With the Spanish holding the rest of Italy in check, the Papacy was
free to consolidate its rule over its own possessions which included the Marche - while
the centre of Italian culture moved to Counter-Reformation Rome, the Papal States
were left to languish under the dead hand of ecclesiastical bureaucrats.
Napoleon & The Risorgimento
The shock waves of the French Revolution of 1789 were felt in Italy and helped to fan
the first flames of libertarianism that were to culminate in 1860 with the birth of United
Italy. But first it had to submit to the Napoleonic invasion of 1796.
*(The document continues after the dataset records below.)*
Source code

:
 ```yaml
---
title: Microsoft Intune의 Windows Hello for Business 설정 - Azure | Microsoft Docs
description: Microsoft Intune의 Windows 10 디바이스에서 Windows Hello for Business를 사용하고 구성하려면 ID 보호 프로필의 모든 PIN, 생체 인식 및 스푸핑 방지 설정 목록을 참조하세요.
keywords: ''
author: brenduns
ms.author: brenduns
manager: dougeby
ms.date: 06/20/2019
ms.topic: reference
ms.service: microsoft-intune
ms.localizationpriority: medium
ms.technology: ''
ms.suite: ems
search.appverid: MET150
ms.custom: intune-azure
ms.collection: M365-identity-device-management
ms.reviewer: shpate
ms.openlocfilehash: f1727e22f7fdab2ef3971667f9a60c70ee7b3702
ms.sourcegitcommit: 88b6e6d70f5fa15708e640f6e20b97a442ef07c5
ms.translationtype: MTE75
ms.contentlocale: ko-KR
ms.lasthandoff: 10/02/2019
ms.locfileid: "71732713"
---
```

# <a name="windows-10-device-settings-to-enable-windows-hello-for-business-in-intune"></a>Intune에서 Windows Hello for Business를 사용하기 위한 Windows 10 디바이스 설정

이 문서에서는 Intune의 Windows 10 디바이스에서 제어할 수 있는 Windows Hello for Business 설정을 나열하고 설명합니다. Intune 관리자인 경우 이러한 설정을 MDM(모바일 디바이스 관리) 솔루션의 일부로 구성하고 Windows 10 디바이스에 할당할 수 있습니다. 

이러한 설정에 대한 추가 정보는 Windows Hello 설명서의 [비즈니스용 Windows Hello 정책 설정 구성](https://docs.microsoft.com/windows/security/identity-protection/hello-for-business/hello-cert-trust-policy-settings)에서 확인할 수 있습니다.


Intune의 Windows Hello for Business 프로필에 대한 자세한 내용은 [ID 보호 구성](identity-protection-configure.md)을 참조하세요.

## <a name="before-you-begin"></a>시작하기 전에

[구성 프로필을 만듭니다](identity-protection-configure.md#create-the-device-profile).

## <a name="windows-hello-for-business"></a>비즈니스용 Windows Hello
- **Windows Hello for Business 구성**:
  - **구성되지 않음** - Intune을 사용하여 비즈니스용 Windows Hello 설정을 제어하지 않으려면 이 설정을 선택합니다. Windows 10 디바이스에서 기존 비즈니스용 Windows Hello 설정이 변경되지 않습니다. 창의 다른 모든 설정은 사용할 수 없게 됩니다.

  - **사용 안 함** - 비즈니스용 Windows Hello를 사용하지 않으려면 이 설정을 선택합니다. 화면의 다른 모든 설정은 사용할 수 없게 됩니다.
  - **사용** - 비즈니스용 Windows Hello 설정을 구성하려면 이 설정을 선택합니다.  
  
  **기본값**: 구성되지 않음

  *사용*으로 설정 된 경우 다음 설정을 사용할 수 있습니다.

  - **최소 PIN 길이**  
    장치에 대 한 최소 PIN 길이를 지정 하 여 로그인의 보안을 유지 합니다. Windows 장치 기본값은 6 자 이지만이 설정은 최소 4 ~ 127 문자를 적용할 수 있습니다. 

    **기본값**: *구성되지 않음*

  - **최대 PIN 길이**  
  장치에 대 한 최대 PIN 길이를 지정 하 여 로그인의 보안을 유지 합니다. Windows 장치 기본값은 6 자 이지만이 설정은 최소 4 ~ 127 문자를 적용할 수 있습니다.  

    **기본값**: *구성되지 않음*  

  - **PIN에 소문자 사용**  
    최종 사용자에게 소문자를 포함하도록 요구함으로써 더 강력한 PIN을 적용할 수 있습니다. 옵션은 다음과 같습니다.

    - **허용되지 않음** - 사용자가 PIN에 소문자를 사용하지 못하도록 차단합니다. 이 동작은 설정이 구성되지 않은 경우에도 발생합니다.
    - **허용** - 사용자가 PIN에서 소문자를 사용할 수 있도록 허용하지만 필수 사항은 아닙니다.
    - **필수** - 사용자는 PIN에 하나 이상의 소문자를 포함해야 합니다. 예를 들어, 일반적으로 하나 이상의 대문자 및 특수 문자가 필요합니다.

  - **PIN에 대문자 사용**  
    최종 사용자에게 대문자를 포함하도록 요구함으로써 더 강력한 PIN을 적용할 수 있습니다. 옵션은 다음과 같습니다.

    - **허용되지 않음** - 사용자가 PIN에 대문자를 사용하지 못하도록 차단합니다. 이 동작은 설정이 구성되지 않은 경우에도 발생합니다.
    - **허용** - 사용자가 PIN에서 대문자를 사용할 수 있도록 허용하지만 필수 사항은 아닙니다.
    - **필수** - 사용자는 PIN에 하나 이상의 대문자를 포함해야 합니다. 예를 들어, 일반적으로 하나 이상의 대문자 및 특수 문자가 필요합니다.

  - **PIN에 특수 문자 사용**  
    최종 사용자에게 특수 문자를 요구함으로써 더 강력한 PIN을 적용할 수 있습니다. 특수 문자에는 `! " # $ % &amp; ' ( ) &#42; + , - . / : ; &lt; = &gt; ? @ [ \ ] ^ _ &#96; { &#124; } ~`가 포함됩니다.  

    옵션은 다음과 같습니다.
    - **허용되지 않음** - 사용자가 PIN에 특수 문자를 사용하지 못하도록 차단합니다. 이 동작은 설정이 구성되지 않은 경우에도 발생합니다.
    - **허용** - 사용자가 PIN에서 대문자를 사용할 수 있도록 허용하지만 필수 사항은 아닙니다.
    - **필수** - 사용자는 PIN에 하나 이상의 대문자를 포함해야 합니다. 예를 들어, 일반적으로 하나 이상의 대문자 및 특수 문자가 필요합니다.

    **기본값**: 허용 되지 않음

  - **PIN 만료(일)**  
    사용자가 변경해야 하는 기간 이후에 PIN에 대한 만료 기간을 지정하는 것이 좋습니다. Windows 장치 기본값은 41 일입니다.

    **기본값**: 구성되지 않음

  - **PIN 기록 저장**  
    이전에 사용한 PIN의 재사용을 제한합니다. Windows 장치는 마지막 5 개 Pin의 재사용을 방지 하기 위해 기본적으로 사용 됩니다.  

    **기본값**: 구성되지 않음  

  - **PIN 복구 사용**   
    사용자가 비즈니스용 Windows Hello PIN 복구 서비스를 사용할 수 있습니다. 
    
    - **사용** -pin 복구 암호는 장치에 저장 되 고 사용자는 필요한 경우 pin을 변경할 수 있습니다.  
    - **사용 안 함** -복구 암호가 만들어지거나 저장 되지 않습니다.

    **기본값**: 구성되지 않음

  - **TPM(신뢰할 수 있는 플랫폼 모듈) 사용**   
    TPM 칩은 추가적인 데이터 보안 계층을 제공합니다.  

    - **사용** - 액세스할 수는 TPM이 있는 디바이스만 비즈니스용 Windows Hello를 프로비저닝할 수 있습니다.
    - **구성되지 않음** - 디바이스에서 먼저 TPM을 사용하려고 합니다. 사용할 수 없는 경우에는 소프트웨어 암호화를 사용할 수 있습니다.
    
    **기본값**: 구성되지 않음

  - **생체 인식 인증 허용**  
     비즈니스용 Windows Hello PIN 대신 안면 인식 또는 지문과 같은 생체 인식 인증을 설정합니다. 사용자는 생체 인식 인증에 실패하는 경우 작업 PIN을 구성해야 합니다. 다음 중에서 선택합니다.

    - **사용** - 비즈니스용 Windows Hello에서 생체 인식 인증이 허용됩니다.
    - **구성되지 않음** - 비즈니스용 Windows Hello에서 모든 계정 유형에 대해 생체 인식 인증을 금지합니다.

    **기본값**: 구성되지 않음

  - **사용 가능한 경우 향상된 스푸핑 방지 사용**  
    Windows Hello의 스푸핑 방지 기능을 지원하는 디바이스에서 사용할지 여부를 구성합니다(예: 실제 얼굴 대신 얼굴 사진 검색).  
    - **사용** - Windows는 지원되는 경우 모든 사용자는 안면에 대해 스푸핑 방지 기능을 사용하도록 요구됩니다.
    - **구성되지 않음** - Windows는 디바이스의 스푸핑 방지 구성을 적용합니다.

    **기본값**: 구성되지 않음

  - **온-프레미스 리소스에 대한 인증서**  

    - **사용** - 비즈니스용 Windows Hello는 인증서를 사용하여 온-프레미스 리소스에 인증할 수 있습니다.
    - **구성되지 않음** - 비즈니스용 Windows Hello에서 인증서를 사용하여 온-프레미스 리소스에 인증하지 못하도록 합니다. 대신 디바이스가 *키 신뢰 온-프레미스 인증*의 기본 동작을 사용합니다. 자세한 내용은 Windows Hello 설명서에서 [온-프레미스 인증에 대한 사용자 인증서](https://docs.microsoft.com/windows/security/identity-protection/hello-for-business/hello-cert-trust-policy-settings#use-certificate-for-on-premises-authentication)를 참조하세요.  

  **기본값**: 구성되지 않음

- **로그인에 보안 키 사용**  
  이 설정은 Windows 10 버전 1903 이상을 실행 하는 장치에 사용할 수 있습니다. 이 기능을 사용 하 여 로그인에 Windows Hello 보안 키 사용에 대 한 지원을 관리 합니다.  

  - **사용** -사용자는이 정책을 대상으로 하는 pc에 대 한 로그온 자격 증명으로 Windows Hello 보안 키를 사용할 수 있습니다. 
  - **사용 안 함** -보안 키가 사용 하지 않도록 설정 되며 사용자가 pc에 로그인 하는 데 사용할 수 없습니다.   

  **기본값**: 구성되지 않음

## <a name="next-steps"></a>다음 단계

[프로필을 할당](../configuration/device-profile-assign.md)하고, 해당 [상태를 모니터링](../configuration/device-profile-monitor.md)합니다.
Across Italy, Bonaparte first set up client republics - with the Papal
States transformed into the Roman Republic - then the more draconian Kingdom of Italy. The
collapse of the regime with the fall of Napoleon was as rapid as its arrival. But, despite
its brevity, Napoleonic rule awoke central Italy and the rest of the country from its long
slumbers and fostered the rebirth of nationalism.
Under the Piedmont King Victor Emmanuel, his wily prime minister, Cavour
and the heroic if maverick general, Garibaldi, United Italy became a reality. In
1859 the Italian tricolore flew from the Fortezza of Florence and the last Grand Duke,
Leopold II, abdicated. A year later large parts of Italy opted to join the new Kingdom of
Piedmont. The Papacy, however, proved more intransigent to the onslaught of the
Risorgimento and it was only by force that the Marche managed to break free from the Papal
States in the same year. It was a full ten years later that Rome finally fell, in 1870.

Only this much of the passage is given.